North Carolina allocated doses to counties with higher concentrations of older people and “historically marginalized populations,” according to the Kaiser Family Foundation, while California planned to reserve 40% of vaccines for residents in the most economically disadvantaged areas of the state. Vermont’s Republican governor, Phil Scott, announced an explicit race-based policy in April, tweeting that the state would prioritize vaccinations for residents age 16 and older who identify as black, indigenous or a person of color (BIPOC).
White and Lo’s updated ethics triage guidance was posted online this year by the University of Pittsburgh’s Department of Critical Care Medicine in a paper examining how scarce health resources are allocated. The guidance notes that race-conscious medical ethics is gaining traction among some physicians, a development that sets the stage for an inevitable collision with prevailing jurisprudence, because the current state of U.S. law bans affirmative action and racial preferences except under limited circumstances on a case-by-case basis.
A University of Pittsburgh spokesman said that the triage protocol is not an official university position statement, and that the school is an educational and research institution that doesn’t provide medical care.
U.S. courts have never considered a case over the use of race to allocate scarce health care resources, according to an October 2020 paper co-authored by Schmidt, who wrote that the U.S. Supreme Court is not likely to approve an explicitly race-based allocation policy. He urged public health agencies to devise proxies to achieve their intentions.
“The Supreme Court is likely to uphold racially neutral vaccine allocation criteria, which are designed to capture worse-off minorities but not explicitly,” Schmidt and his co-authors wrote. “A vaccine distribution formula, therefore, could lawfully prioritize populations based on factors like geography, socioeconomic status, and housing density that would favor racial minorities de facto, but not explicitly include race.”

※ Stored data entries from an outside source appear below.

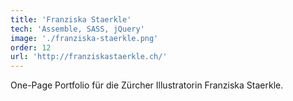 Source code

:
 ```yaml
---
title: 'Franziska Staerkle'
tech: 'Assemble, SASS, jQuery'
image: './franziska-staerkle.png'
order: 12
url: 'http://franziskastaerkle.ch/'
---
```


One-Page Portfolio für die Zürcher Illustratorin Franziska Staerkle.

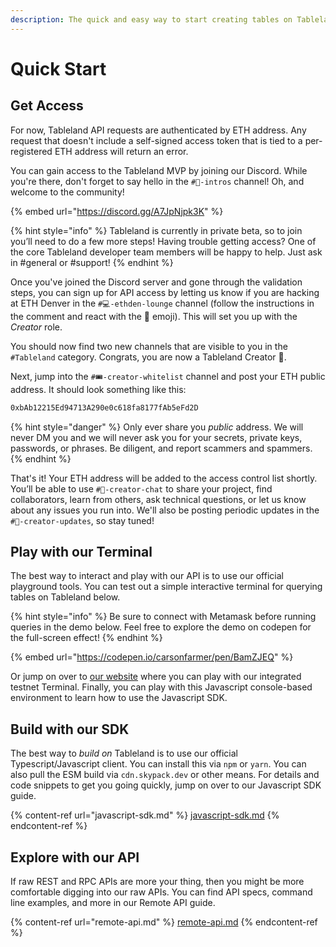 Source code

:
 ```yaml
---
description: The quick and easy way to start creating tables on Tableland.
---
```


# Quick Start

## Get Access

For now, Tableland API requests are authenticated by ETH address. Any request that doesn't include a self-signed access token that is tied to a per-registered ETH address will return an error.

You can gain access to the Tableland MVP by joining our Discord. While you're there, don't forget to say hello in the `#👋-intros` channel! Oh, and welcome to the community!

{% embed url="https://discord.gg/A7JpNjpk3K" %}

{% hint style="info" %}
Tableland is currently in private beta, so to join you’ll need to do a few more steps! Having trouble getting access? One of the core Tableland developer team members will be happy to help. Just ask in #general or #support!
{% endhint %}

Once you've joined the Discord server and gone through the validation steps, you can sign up for API access by letting us know if you are hacking at ETH Denver in the `#💻-ethden-lounge` channel (follow the instructions in the comment and react with the :gem: emoji). This will set you up with the _Creator_ role.

You should now find two new channels that are visible to you in the `#Tableland` category. Congrats, you are now a Tableland Creator :muscle:.

Next, jump into the `#🎟-creator-whitelist` channel and post your ETH public address. It should look something like this:

```bash
0xbAb12215Ed94713A290e0c618fa8177fAb5eFd2D
```

{% hint style="danger" %}
Only ever share you _public_ address. We will never DM you and we will never ask you for your secrets, private keys, passwords, or phrases. Be diligent, and report scammers and spammers.
{% endhint %}

That's it! Your ETH address will be added to the access control list shortly. You’ll be able to use `#🔩-creator-chat` to share your project, find collaborators, learn from others, ask technical questions, or let us know about any issues you run into. We'll also be posting periodic updates in the `#🚥-creator-updates`, so stay tuned!

## Play with our Terminal

The best way to interact and play with our API is to use our official playground tools. You can test out a simple interactive terminal for querying tables on Tableland below.

{% hint style="info" %}
Be sure to connect with Metamask before running queries in the demo below. Feel free to explore the demo on codepen for the full-screen effect!
{% endhint %}

{% embed url="https://codepen.io/carsonfarmer/pen/BamZJEQ" %}

Or jump on over to [our website](https://tableland.xyz) where you can play with our integrated testnet Terminal. Finally, you can play with this Javascript console-based environment to learn how to use the Javascript SDK.

## Build with our SDK

The best way to _build on_ Tableland is to use our official Typescript/Javascript client. You can install this via `npm` or `yarn`. You can also pull the ESM build via `cdn.skypack.dev` or other means. For details and code snippets to get you going quickly, jump on over to our Javascript SDK guide.

{% content-ref url="javascript-sdk.md" %}
[javascript-sdk.md](javascript-sdk.md)
{% endcontent-ref %}

## Explore with our API

If raw REST and RPC APIs are more your thing, then you might be more comfortable digging into our raw APIs. You can find API specs, command line examples, and more in our Remote API guide.

{% content-ref url="remote-api.md" %}
[remote-api.md](remote-api.md)
{% endcontent-ref %}
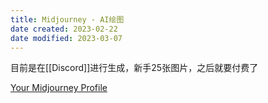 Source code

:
 ```yaml
---
title: Midjourney - AI绘图
date created: 2023-02-22
date modified: 2023-03-07
---
```


目前是在[[Discord]]进行生成，新手25张图片，之后就要付费了

[Your Midjourney Profile](https://www.midjourney.com/app/)
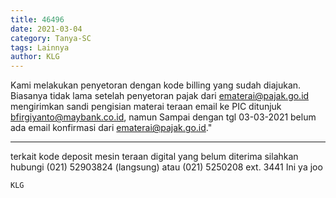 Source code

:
 ```yaml
---
title: 46496
date: 2021-03-04
category: Tanya-SC
tags: Lainnya
author: KLG
---
```


Kami melakukan penyetoran dengan kode billing yang sudah diajukan. Biasanya tidak lama setelah penyetoran pajak dari ematerai@pajak.go.id mengirimkan sandi pengisian materai teraan email ke PIC ditunjuk bfirgiyanto@maybank.co.id, namun Sampai dengan tgl 03-03-2021 belum ada email konfirmasi dari ematerai@pajak.go.id."

---

terkait kode deposit mesin teraan digital yang belum diterima silahkan hubungi (021) 52903824 (langsung) atau (021) 5250208 ext. 3441 Ini ya joo

`KLG`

Hesitating to proceed with this ethical tightrope act would amount to a dereliction of duty, the authors suggested.
“Public health agencies will have considerable discretion in rationing scarce COVID-19 vaccines,” they exhorted. “They could become agents of change toward improving social and racial justice. Or they can become complicit in allocation strategies that, once again, disproportionately favor the better-off, White majority.”
One active case study of explicit racial favoritism is a medical reparations pilot project at Brigham and Women’s Hospital in Boston that provides “a preferential admission option for Black and Latinx heart failure patients to our specialty cardiology service.”
The project, explicitly anchored in critical race theory, seeks to repay “the outstanding debt from the harm caused by our institutions, and owed to our BIPOC patients.” The two doctors, who have taught at Harvard University and are running the pilot, wrote in their description of their project in March that critical race theory has made clear that after five decades of trying colorblindness as a social ideal, the problem of racial inequality “has only worsened.”
One of the authors, Michelle Morse, is the chief medical officer of the New York City Health Department. The other author, Bram Wispelwey, is a physician at Brigham and Women’s Hospital and also co-founder and chief strategist of Health for Palestine.
“The stubborn persistence of racial inequities – both in health care and across society at large – gives the lie to the effectiveness of colorblind policies,” they wrote.
They acknowledge that offering preferential care based on race may prompt legal challenges, but they say there is ample evidence that the current societal systems “already unfairly preference people who are white.” They further note: “Our approach is corrective and therefore mandated.”